«Pourquoi les pays convoitent-ils avec tant d’ardeur l’organisation des Jeux olympiques ou la Coupe du monde de football et sont prêts à tous les sacrifices pour l’obtenir» ?
C’est la question qu’un lecteur nous a posé après la série d’articles consacrés aux Jeux et au sport en République populaire de Chine.
La question est sans doute anodine, mais elle est loin d’être naïve car il est difficile pour le citoyen lambda de comprendre les enjeux sociopolitiques et surtout économiques liés à ces événements prestigieux.
Mais, référons-nous à notre propre expérience avec l’organisation de la CAN «Mali 2002». Conçu alors comme un projet de développement par le président Alpha Oumar Konaré (qui a mis tout son poids politique dans la balance pour que le Mali puisse avoir l’organisation de la compétition), cette manifestation a marqué le début de la métamorphose actuelle de notre capitale et des capitales régionales (Kayes, Sikasso, Ségou et Mopti) qui ont abrité des rencontres de cette CAN.
Même s’il est vrai qu’à cause du Diatiguiya (hospitalité malienne) prônée comme valeur, notre économie n’a pas ressenti l’impact économique comme on aurait souhaité.
Mais, ce genre d’événements est l’occasion rêvée par les sponsors et les médias pour se remettre en valeur en termes d’images et d’audimat.
L’arrivée de grands événements sportifs comme les Jeux olympiques «Pékin 2008» (Chine) a été une aubaine pour les grandes marques qui ne cherchent qu’à passer devant leurs rivaux et à augmenter leur chiffre d’affaires.
Ainsi, les J.O de Beijing ont été «le plus gros succès commercial du 21ème siècle», avait déclaré M. Gerhard Heiberg, directeur du marketing du Comité international olympique (Cio).
Le sponsoring se caractérise, dans le cas des jeux olympiques, comme une opération de commerce visant essentiellement à promouvoir ou à valoriser des produits à travers l’image du sportif. Il présente alors plusieurs intérêts pour les entreprises comme le développement de la clientèle ou encore la publicité de ses produits.
Le sponsoring est aussi avantagé grâce aux médias.
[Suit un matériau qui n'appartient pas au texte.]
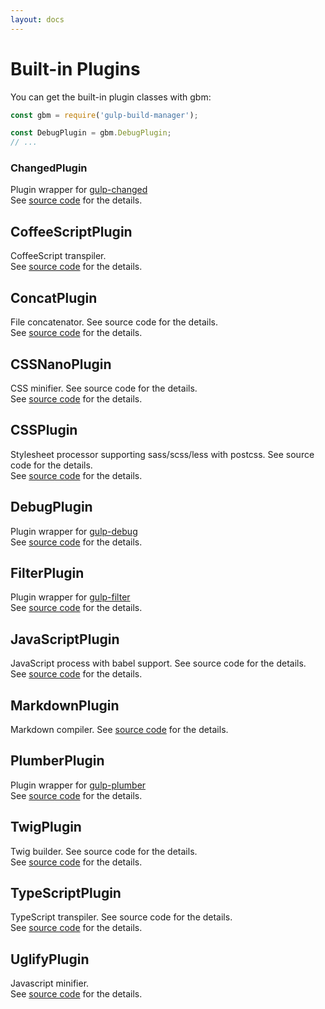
 ```yaml
---
layout: docs
---
```


# Built-in Plugins
You can get the built-in plugin classes with gbm:
```javascript
const gbm = require('gulp-build-manager');

const DebugPlugin = gbm.DebugPlugin;
// ...
```

### ChangedPlugin
Plugin wrapper for [gulp-changed](https://github.com/sindresorhus/gulp-changed)<br>
See [source code]({{site.repo}}/src/plugins/ChangedPlugin.js) for the details.

## CoffeeScriptPlugin
CoffeeScript transpiler.<br>
See [source code]({{site.repo}}/src/plugins/CoffeeScriptPlugin.js) for the details.

## ConcatPlugin
File concatenator. See source code for the details.<br>
See [source code]({{site.repo}}/src/plugins/ConcatPlugin.js) for the details.

## CSSNanoPlugin
CSS minifier. See source code for the details.<br>
See [source code]({{site.repo}}/src/plugins/CSSNanoPlugin.js) for the details.

## CSSPlugin
Stylesheet processor supporting sass/scss/less with postcss. See source code for the details.<br>
See [source code]({{site.repo}}/src/plugins/CSSPlugin.js) for the details.

## DebugPlugin
Plugin wrapper for [gulp-debug](https://github.com/sindresorhus/gulp-debug)<br>
See [source code]({{site.repo}}/src/plugins/DebugPlugin.js) for the details.

## FilterPlugin
Plugin wrapper for [gulp-filter](https://github.com/sindresorhus/gulp-filter)<br>
See [source code]({{site.repo}}/src/plugins/FilterPlugin.js) for the details.

## JavaScriptPlugin
JavaScript process with babel support. See source code for the details.<br>
See [source code]({{site.repo}}/src/plugins/JavaScriptPlugin.js) for the details.

## MarkdownPlugin
Markdown compiler.
See [source code]({{site.repo}}/src/plugins/MarkdownPlugin.js) for the details.

## PlumberPlugin
Plugin wrapper for [gulp-plumber](https://github.com/floatdrop/gulp-plumber)<br>
See [source code]({{site.repo}}/src/plugins/PlumberPlugin.js) for the details.

## TwigPlugin
Twig builder. See source code for the details.<br>
See [source code]({{site.repo}}/src/plugins/TwigPlugin.js) for the details.

## TypeScriptPlugin
TypeScript transpiler. See source code for the details.<br>
See [source code]({{site.repo}}/src/plugins/TypeScriptPlugin.js) for the details.

## UglifyPlugin
Javascript minifier.<br>
See [source code]({{site.repo}}/src/plugins/UglifyPlugin.js) for the details.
En effet, lors des jeux, les sportifs sont filmés avec leur maillot sur lequel on peut apercevoir les marques qui les sponsorisent. Ce qui assure une publicité efficace permettant aux marques de tirer des bénéfices de ces grands événements sportifs.
Au niveau international et dans les pays développés ou émergents, les médias sont un excellent levier du sponsoring. Surtout que toutes les vedettes et jeunes talents du sport mondial sont sponsorisés par des marques plus ou moins connues selon la célébrité de ceux-ci. Ce qui fait des maillots et d’autres équipements de vrais «panneaux publicitaires» suite au nombre imposant de sponsors intéressés par les jeux.
Il est vrai que la relation sponsor-média assure une rente qui est profitable aux entreprises et aux marques, mais les médias sont aussi gagnants dans ces événements.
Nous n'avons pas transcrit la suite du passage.